Hegseth’s Christian Militarism Is Dangerous for America

During a monthly prayer service at the Pentagon last week, the first since the Iran war began, Defense Secretary Pete Hegseth recited a prayer asking God to give U.S. soldiers the ability to inflict “overwhelming violence of action against those who deserve no mercy.” One does not have to be a scholar of Christianity to realize that a prayer calling for such violence runs against many core tenets of the faith, including peace, love and the idea that no one is beyond mercy.

It also contradicts the teachings of historical religious leaders like the Rev.
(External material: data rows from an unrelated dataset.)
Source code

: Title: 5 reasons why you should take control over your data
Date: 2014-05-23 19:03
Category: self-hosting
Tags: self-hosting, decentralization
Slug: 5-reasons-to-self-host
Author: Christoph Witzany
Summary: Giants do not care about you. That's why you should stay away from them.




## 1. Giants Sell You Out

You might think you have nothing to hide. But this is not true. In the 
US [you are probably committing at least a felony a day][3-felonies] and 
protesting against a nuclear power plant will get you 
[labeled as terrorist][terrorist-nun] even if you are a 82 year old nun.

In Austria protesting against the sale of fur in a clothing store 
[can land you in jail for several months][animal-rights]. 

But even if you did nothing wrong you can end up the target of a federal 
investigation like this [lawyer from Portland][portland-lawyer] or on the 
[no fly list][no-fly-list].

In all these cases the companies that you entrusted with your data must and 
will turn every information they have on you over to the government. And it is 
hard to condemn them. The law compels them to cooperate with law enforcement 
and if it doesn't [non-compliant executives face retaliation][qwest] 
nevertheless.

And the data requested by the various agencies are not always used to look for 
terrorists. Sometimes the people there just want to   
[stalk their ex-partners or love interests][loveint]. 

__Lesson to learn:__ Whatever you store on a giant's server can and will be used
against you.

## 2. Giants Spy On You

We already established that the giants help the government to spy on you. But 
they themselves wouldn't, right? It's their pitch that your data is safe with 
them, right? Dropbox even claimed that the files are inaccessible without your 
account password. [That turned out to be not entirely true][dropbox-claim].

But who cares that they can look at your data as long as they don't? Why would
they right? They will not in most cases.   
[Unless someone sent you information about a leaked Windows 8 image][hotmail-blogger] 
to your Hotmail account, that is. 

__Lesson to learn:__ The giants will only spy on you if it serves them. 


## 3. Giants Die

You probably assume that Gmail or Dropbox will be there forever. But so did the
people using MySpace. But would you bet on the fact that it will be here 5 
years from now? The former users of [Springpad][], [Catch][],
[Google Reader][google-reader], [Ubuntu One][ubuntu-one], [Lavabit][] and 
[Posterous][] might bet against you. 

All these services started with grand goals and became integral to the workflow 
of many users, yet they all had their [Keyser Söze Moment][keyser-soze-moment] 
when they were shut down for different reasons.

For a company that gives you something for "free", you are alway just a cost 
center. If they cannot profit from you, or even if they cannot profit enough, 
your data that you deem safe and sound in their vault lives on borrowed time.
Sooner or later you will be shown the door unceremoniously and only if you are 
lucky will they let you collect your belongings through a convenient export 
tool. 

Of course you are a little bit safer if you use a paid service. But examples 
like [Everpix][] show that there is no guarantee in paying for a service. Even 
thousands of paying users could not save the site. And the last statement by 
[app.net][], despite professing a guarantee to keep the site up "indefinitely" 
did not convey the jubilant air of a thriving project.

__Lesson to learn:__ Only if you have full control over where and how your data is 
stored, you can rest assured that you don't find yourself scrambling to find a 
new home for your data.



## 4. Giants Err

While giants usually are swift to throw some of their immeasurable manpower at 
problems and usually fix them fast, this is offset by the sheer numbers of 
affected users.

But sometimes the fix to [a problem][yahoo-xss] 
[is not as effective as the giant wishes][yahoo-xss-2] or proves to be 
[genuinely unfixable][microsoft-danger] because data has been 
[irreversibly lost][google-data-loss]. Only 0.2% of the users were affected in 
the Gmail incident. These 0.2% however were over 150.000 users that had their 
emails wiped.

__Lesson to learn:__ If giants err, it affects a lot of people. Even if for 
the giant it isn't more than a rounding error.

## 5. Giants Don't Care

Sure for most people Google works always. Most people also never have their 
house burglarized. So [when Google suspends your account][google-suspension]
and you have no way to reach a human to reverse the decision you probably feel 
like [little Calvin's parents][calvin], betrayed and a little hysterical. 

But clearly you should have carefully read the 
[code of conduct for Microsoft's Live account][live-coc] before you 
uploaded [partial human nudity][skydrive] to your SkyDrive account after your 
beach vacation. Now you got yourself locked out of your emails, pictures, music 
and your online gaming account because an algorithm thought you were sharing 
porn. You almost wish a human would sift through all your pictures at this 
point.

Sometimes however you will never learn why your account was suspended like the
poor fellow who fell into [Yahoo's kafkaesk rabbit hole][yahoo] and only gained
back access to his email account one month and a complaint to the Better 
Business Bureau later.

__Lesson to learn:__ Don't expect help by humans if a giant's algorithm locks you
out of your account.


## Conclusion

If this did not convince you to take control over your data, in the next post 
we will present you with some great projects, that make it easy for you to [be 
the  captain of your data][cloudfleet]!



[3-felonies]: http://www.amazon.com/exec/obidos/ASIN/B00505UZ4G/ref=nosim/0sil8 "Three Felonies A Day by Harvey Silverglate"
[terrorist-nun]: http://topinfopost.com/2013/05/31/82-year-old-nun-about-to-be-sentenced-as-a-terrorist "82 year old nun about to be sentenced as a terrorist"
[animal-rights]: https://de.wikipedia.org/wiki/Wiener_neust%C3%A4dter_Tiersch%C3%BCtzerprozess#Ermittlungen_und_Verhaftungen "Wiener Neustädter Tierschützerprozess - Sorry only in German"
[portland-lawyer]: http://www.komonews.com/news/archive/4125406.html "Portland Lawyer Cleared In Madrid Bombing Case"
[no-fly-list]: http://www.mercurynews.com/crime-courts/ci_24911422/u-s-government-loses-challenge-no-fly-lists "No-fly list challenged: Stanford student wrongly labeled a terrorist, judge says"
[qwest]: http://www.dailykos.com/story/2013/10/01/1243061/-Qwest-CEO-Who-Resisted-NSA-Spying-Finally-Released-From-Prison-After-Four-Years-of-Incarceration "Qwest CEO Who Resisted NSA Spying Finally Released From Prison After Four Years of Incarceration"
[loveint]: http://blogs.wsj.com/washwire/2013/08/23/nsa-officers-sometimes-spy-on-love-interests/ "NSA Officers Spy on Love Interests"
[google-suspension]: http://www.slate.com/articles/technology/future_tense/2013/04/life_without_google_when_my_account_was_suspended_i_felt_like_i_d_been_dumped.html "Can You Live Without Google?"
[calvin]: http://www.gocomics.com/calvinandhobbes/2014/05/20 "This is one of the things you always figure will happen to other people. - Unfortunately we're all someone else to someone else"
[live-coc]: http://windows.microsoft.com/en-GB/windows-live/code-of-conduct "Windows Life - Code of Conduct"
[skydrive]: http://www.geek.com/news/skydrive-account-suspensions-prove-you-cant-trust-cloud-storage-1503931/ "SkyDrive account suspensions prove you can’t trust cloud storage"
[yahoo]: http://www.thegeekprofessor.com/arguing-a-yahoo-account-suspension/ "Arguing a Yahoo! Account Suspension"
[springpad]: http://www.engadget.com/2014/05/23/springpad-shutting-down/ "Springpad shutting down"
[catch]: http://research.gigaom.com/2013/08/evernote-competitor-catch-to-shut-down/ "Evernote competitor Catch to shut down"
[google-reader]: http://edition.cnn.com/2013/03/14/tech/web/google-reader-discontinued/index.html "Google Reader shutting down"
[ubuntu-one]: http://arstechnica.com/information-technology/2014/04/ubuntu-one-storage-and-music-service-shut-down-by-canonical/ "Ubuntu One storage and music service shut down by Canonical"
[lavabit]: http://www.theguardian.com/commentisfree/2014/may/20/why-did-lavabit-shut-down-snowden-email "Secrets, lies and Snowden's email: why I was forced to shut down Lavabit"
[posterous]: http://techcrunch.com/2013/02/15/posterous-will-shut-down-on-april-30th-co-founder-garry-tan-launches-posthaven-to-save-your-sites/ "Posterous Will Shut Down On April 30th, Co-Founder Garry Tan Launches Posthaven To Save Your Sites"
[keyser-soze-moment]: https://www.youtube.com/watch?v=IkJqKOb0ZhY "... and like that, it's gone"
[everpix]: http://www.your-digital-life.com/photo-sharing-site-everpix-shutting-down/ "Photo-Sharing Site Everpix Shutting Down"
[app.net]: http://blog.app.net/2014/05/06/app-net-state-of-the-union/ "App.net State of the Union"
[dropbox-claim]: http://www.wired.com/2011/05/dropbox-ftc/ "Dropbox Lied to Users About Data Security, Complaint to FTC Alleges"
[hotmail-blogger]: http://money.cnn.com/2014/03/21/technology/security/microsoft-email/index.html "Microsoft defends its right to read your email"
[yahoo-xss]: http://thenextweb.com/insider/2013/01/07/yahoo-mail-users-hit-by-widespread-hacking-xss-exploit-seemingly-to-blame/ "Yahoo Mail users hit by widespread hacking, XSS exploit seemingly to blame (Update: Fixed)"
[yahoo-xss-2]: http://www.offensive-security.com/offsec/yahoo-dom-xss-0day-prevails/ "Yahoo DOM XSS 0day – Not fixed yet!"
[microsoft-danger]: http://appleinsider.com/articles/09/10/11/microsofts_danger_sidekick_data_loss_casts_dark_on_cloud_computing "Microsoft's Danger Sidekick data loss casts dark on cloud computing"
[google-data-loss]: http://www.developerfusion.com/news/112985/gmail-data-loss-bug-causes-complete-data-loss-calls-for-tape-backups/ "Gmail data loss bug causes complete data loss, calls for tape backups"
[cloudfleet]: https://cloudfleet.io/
Martin Luther King Jr., who preached a message of Christian nonviolence, and those of contemporary religious leaders like Pope Leo XIV, who in an apparent direct rebuke of Hegseth stated in his Palm Sunday prayer service, “This is our God: Jesus, king of peace, who rejects war, whom no one can use to justify war.” 

But the attitude expressed by Hegseth’s prayer is consistent with the broader embrace by President Donald Trump’s administration of gratuitous violence, underpinned by the folk realism that “might always makes right.” It is also consistent with the understanding of Christianity espoused by some of the Evangelical pastors that Hegseth accepts as authorities, such as Jared Longshore, who equates worship with warfare.